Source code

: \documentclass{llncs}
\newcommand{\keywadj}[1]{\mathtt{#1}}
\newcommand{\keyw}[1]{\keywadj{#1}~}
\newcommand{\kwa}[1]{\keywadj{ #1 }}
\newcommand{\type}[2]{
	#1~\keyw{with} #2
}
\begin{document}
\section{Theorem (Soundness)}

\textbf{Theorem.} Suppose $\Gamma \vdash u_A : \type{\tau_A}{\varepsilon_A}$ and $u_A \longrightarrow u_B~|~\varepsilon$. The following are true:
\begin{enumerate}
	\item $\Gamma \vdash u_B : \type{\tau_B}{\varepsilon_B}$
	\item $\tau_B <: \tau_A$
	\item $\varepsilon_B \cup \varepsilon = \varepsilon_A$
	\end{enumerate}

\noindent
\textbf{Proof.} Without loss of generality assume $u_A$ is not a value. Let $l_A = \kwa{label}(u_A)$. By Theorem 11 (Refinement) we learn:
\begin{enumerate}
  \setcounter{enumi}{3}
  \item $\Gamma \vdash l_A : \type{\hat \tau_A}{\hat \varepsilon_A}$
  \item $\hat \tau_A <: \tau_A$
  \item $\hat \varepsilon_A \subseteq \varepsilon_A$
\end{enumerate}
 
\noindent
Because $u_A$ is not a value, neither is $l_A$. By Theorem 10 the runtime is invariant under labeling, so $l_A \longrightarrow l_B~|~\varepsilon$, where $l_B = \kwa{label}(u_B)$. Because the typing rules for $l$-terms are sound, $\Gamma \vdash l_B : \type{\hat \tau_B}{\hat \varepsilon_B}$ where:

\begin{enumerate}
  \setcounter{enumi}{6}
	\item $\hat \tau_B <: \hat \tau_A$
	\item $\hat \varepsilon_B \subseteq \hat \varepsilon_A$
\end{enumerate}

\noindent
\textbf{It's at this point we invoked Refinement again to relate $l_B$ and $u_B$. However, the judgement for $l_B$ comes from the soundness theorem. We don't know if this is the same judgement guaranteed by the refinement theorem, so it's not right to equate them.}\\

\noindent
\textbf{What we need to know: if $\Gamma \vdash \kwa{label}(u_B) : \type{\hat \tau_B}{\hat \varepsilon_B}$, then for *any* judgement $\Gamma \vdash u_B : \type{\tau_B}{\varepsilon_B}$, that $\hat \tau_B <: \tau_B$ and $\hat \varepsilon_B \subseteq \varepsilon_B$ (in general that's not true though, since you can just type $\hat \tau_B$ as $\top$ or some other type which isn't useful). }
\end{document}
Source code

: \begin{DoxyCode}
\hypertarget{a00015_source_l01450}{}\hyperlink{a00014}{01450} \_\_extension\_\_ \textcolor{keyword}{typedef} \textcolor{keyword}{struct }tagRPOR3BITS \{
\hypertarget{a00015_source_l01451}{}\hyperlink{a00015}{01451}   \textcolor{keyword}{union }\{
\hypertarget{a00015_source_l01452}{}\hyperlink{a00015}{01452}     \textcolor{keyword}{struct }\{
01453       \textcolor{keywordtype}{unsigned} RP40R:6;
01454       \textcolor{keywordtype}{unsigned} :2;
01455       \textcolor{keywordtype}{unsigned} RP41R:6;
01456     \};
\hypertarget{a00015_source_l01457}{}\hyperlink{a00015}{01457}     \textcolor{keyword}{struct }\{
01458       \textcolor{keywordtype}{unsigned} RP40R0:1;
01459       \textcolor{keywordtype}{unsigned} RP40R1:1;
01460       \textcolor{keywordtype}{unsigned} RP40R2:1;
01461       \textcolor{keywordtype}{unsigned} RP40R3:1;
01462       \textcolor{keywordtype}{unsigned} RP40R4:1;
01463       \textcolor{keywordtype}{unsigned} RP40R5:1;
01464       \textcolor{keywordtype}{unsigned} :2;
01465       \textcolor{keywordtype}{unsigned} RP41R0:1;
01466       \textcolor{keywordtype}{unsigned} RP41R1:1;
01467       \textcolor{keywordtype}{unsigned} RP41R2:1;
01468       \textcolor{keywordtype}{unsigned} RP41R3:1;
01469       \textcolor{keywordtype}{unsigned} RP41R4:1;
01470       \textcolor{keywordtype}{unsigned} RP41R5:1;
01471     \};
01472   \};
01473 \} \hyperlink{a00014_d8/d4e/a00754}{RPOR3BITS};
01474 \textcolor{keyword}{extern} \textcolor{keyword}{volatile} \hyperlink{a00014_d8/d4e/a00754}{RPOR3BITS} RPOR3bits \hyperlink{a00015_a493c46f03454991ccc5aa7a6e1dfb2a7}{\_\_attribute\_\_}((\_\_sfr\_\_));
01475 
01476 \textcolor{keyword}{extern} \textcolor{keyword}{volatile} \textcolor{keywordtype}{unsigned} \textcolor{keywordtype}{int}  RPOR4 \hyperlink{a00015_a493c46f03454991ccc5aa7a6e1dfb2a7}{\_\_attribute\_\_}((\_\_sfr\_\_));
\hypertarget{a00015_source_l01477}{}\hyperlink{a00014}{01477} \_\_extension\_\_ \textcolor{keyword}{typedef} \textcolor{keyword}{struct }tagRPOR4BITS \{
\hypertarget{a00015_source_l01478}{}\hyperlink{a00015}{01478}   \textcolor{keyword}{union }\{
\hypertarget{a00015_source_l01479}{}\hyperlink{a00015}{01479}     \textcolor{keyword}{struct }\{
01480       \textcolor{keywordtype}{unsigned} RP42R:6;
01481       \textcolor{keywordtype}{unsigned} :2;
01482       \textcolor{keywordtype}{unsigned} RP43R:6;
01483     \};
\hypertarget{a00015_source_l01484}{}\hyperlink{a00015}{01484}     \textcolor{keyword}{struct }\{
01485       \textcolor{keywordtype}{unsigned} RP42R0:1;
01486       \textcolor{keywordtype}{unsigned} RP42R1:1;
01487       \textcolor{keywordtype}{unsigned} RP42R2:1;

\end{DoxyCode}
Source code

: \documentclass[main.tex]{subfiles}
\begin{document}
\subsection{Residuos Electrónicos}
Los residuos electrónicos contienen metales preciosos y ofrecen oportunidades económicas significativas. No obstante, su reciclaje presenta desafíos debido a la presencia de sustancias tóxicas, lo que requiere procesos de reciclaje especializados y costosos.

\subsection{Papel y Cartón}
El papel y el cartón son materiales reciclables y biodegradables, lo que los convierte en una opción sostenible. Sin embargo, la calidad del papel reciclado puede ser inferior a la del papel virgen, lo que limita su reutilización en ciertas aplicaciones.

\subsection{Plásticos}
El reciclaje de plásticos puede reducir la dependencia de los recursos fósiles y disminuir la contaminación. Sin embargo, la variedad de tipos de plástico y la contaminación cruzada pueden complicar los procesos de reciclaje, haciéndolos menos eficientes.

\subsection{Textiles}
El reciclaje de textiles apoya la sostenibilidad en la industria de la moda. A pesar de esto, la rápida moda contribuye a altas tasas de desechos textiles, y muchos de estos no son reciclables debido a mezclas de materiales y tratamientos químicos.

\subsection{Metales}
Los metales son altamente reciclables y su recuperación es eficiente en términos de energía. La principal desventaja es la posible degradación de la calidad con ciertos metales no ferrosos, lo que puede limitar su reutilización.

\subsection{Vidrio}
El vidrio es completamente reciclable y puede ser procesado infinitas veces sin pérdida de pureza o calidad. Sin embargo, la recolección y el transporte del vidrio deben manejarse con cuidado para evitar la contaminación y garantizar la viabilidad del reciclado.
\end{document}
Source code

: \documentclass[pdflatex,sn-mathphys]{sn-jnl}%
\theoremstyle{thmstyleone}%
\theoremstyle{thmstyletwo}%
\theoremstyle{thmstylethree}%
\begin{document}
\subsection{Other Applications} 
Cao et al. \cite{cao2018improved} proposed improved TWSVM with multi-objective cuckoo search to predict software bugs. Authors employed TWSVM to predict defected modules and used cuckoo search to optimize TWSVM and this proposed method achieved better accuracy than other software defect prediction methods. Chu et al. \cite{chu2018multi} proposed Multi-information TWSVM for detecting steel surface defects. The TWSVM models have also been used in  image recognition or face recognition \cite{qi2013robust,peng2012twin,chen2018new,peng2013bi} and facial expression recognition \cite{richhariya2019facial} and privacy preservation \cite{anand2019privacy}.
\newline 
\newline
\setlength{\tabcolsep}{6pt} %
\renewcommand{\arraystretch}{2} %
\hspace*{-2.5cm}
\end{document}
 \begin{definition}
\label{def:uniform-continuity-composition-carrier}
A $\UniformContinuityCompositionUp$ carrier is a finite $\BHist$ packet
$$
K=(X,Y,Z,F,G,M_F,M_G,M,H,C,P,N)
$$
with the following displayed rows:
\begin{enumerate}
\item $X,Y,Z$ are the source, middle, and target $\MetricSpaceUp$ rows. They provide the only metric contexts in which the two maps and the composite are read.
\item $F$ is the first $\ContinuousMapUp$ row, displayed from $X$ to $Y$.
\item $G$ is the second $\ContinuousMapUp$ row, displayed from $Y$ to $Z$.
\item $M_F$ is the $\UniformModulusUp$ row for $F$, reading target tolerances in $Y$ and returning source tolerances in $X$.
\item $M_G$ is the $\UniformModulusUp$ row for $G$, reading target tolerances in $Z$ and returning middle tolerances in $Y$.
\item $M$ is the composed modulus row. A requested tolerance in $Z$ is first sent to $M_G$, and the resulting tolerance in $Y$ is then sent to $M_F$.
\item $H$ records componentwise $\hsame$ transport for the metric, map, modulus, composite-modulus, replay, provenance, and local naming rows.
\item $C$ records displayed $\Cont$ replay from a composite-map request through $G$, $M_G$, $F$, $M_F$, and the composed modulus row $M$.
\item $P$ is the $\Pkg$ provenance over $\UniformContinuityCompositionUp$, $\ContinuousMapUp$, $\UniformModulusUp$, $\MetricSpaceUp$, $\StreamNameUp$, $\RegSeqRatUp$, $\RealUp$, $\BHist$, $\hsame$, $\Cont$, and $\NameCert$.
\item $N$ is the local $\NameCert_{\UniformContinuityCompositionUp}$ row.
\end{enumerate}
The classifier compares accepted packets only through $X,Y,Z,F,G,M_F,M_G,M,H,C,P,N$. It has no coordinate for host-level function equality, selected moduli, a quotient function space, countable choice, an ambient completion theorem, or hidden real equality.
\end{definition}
____
WHAT IS EXPECTED:
Reply with every line of the listing that has the string "which".

EXERCISE SOLUTION:
\textbf{What we need to know: if $\Gamma \vdash \kwa{label}(u_B) : \type{\hat \tau_B}{\hat \varepsilon_B}$, then for *any* judgement $\Gamma \vdash u_B : \type{\tau_B}{\varepsilon_B}$, that $\hat \tau_B <: \tau_B$ and $\hat \varepsilon_B \subseteq \varepsilon_B$ (in general that's not true though, since you can just type $\hat \tau_B$ as $\top$ or some other type which isn't useful). }
\item $X,Y,Z$ are the source, middle, and target $\MetricSpaceUp$ rows. They provide the only metric contexts in which the two maps and the composite are read.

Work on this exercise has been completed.